- [Information given]

■ ■ ■ ■ ■ ■ ■

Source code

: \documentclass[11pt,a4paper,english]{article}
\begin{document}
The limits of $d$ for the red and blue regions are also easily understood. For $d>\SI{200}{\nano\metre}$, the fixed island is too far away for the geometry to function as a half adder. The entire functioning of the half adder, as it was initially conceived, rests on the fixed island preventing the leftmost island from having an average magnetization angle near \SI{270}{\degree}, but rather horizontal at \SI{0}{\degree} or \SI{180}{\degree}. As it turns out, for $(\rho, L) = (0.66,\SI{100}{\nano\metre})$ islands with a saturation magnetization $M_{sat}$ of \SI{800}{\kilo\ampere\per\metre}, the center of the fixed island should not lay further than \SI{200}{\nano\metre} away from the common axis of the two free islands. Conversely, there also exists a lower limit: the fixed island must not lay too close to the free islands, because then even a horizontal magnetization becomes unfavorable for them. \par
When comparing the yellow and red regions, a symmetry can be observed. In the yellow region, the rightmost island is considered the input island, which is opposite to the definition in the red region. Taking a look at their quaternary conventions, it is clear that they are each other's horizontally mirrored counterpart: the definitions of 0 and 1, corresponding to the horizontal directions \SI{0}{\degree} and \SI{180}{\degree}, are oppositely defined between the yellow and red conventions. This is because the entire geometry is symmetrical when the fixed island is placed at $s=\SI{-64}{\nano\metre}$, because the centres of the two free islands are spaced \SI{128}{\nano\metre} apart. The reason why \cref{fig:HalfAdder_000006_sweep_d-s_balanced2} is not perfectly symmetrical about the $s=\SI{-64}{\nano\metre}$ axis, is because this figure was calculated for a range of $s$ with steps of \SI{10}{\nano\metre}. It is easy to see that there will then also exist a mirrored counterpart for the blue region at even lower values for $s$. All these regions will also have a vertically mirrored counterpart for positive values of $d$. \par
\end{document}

■ ■ ■ ■ ■ ■ ■

- [Exercise description] Give back the lines of the data exactly as they are written, from the first line through the line containing "The limits of".

- [Task answer]
Source code

: \documentclass[11pt,a4paper,english]{article}
\begin{document}
The limits of $d$ for the red and blue regions are also easily understood. For $d>\SI{200}{\nano\metre}$, the fixed island is too far away for the geometry to function as a half adder. The entire functioning of the half adder, as it was initially conceived, rests on the fixed island preventing the leftmost island from having an average magnetization angle near \SI{270}{\degree}, but rather horizontal at \SI{0}{\degree} or \SI{180}{\degree}. As it turns out, for $(\rho, L) = (0.66,\SI{100}{\nano\metre})$ islands with a saturation magnetization $M_{sat}$ of \SI{800}{\kilo\ampere\per\metre}, the center of the fixed island should not lay further than \SI{200}{\nano\metre} away from the common axis of the two free islands. Conversely, there also exists a lower limit: the fixed island must not lay too close to the free islands, because then even a horizontal magnetization becomes unfavorable for them. \par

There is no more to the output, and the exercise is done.